Data entries
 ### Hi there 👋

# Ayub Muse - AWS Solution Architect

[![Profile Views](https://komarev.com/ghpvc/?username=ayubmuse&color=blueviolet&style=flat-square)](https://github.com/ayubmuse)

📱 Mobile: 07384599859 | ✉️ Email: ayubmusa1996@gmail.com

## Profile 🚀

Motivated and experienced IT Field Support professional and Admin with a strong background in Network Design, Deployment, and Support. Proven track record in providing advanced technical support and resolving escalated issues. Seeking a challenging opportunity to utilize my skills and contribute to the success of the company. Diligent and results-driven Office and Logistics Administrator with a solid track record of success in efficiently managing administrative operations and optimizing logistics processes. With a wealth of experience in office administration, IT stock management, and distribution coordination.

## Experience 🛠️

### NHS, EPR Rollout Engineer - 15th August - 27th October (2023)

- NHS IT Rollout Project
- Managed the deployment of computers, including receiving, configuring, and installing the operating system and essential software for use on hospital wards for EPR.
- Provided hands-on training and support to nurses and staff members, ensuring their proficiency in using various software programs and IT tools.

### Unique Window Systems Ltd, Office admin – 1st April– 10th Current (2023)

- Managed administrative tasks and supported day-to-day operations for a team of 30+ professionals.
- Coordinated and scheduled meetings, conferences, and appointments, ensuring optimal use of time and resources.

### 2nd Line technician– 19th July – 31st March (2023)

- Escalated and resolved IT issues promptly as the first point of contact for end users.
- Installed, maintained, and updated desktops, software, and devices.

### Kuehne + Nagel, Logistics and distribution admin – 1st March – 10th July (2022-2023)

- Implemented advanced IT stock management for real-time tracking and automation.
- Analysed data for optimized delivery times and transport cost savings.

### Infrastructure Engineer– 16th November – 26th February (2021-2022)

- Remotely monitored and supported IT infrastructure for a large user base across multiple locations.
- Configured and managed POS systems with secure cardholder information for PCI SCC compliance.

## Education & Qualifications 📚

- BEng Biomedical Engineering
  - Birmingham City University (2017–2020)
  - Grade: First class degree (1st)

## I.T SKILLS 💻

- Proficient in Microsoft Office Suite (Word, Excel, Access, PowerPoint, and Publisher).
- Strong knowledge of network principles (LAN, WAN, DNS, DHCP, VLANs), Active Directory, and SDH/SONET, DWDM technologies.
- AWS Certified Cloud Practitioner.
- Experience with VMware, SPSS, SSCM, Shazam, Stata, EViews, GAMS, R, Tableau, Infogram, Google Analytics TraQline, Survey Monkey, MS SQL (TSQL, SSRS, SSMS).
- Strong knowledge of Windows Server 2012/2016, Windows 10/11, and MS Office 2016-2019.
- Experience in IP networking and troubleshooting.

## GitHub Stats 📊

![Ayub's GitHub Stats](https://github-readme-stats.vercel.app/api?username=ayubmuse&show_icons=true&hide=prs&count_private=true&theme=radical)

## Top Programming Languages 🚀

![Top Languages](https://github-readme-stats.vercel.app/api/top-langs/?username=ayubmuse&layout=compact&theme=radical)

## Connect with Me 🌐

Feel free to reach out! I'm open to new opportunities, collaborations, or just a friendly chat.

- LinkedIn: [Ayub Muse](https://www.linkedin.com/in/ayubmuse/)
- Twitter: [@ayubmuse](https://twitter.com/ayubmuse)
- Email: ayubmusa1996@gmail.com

REQUIRED WORK: Working down from the line that contains "- Birmingham City University (2017–2020)", retype each line exactly through the last line of the data, and give nothing else.

REPLY:
  - Birmingham City University (2017–2020)
  - Grade: First class degree (1st)

## I.T SKILLS 💻

- Proficient in Microsoft Office Suite (Word, Excel, Access, PowerPoint, and Publisher).
- Strong knowledge of network principles (LAN, WAN, DNS, DHCP, VLANs), Active Directory, and SDH/SONET, DWDM technologies.
- AWS Certified Cloud Practitioner.
- Experience with VMware, SPSS, SSCM, Shazam, Stata, EViews, GAMS, R, Tableau, Infogram, Google Analytics TraQline, Survey Monkey, MS SQL (TSQL, SSRS, SSMS).
- Strong knowledge of Windows Server 2012/2016, Windows 10/11, and MS Office 2016-2019.
- Experience in IP networking and troubleshooting.

## GitHub Stats 📊

![Ayub's GitHub Stats](https://github-readme-stats.vercel.app/api?username=ayubmuse&show_icons=true&hide=prs&count_private=true&theme=radical)

## Top Programming Languages 🚀

![Top Languages](https://github-readme-stats.vercel.app/api/top-langs/?username=ayubmuse&layout=compact&theme=radical)

## Connect with Me 🌐

Feel free to reach out! I'm open to new opportunities, collaborations, or just a friendly chat.

- LinkedIn: [Ayub Muse](https://www.linkedin.com/in/ayubmuse/)
- Twitter: [@ayubmuse](https://twitter.com/ayubmuse)
- Email: ayubmusa1996@gmail.com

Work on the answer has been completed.